§ Task requirements:
Everything from the line containing "同理，类似下面这种对回调函数的 this 有特殊场景需求的用法，箭头函数的" through the final line of the records must be transcribed verbatim; nothing else belongs in the result.

§ Data to examine:
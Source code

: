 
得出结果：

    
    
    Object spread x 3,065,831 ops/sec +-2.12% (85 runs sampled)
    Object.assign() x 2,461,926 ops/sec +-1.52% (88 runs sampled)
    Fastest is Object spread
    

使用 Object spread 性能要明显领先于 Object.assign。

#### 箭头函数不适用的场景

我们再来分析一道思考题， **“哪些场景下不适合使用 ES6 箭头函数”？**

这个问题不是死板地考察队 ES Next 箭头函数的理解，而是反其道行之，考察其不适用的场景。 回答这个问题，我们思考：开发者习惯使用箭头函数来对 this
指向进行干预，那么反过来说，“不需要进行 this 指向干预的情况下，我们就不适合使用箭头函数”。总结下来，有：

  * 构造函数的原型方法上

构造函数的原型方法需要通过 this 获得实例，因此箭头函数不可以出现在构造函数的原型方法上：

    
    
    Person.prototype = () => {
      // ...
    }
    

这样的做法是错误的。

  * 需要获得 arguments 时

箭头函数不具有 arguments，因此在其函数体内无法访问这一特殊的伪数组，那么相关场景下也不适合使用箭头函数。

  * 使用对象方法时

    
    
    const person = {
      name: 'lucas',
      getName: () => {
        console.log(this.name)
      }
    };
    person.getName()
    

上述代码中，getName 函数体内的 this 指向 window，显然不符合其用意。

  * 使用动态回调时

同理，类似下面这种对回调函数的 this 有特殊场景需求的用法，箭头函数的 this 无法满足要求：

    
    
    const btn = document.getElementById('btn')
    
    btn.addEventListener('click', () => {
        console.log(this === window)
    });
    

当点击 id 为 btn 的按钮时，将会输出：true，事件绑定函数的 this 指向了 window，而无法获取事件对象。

§ Output for this task:
同理，类似下面这种对回调函数的 this 有特殊场景需求的用法，箭头函数的 this 无法满足要求：

    
    
    const btn = document.getElementById('btn')
    
    btn.addEventListener('click', () => {
        console.log(this === window)
    });
    

当点击 id 为 btn 的按钮时，将会输出：true，事件绑定函数的 this 指向了 window，而无法获取事件对象。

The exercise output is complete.